Clinical trait exclusions and covariates
For our LDL-C analysis, clinical covariates included high-density lipoprotein (HDL), history of myocardial infarction, and history of statin usage. We imputed participants with incomplete data for HDL to the median HDL value. We imputed participants with incomplete data for history of myocardial infarction and history of statin usage to no history.
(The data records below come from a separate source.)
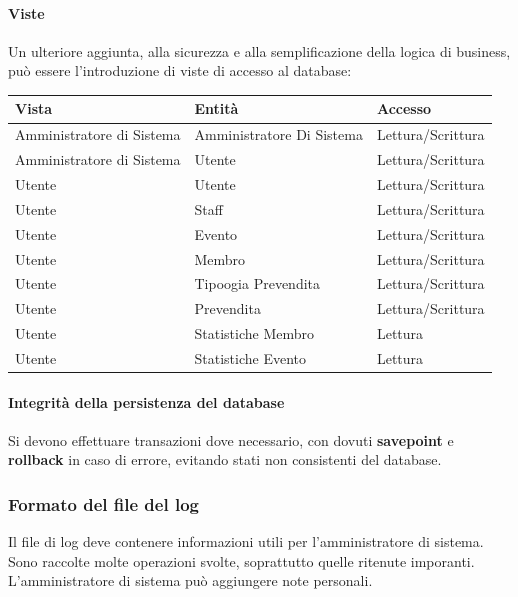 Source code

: \documentclass[a4paper]{article}
\begin{document}
\paragraph{Viste} Un ulteriore aggiunta, alla sicurezza e alla semplificazione della logica di business, può essere l'introduzione di viste di accesso al database:

\begin{center}
    \begin{tabularx}{1\textwidth}{|X|X|X|}
        \hline
        \textbf{Vista} & \textbf{Entità} & \textbf{Accesso}\\
        \hline
        \hline
        Amministratore di Sistema & Amministratore Di Sistema & Lettura/Scrittura\\
        Amministratore di Sistema & Utente & Lettura/Scrittura\\
        Utente & Utente & Lettura/Scrittura\\
        Utente & Staff & Lettura/Scrittura\\
        Utente & Evento & Lettura/Scrittura\\
        Utente & Membro & Lettura/Scrittura\\
        Utente & Tipoogia Prevendita & Lettura/Scrittura\\
        Utente & Prevendita & Lettura/Scrittura\\
        Utente & Statistiche Membro & Lettura\\
        Utente & Statistiche Evento & Lettura\\
        \hline
    \end{tabularx}
\end{center}

\paragraph{Integrità della persistenza del database} Si devono effettuare transazioni dove necessario, con dovuti \textbf{savepoint} e \textbf{rollback} in caso di errore, evitando stati non consistenti del database.

\subsubsection{Formato del file del log}

Il file di log deve contenere informazioni utili per l'amministratore di sistema. Sono raccolte molte operazioni svolte, soprattutto quelle ritenute imporanti. L'amministratore di sistema può aggiungere note personali.
\end{document}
This resulted in a cohort of 189,656 participants in our multi-ancestry cohort in the UKBB (Supplemental Figure 1).
For our QTc analysis, participants with Wolff-Parkinson-White Syndrome (WPW), history of pacemaker placement, 2nd or 3rd degree atrioventricular (AV) block, history of class I or class III antiarrhythmic drug usage, and/or history of digoxin usage were excluded from the analysis.
ECGs with QRS duration >120 ms and/or heart rate <40 or >120 beats/minute were excluded. Clinical covariates included beta blocker use, calcium channel blocker use, history of myocardial infarction, and history of heart failure. We imputed participants with incomplete data for history of myocardial infarction and history of heart failure to no history. The above QC steps resulted in a cohort of 33,521 participants for our primary analysis in UKBB (Supplemental Figure 2).
For our HbA1c analysis, clinical covariates included mean corpuscular volume (MCV) and self-reported diabetes medication usage including common medications such as insulin, metformin, DPP-4 inhibitors, GLP-1 receptor agonists, SGLT-2 inhibitors, sulfonylureas, and thiazolidinediones. We imputed participants with incomplete data for MCV to the median MCV value. This resulted in a cohort of 189,744 participants in our multi-ancestry cohort in the UKBB (Supplemental Figure 3).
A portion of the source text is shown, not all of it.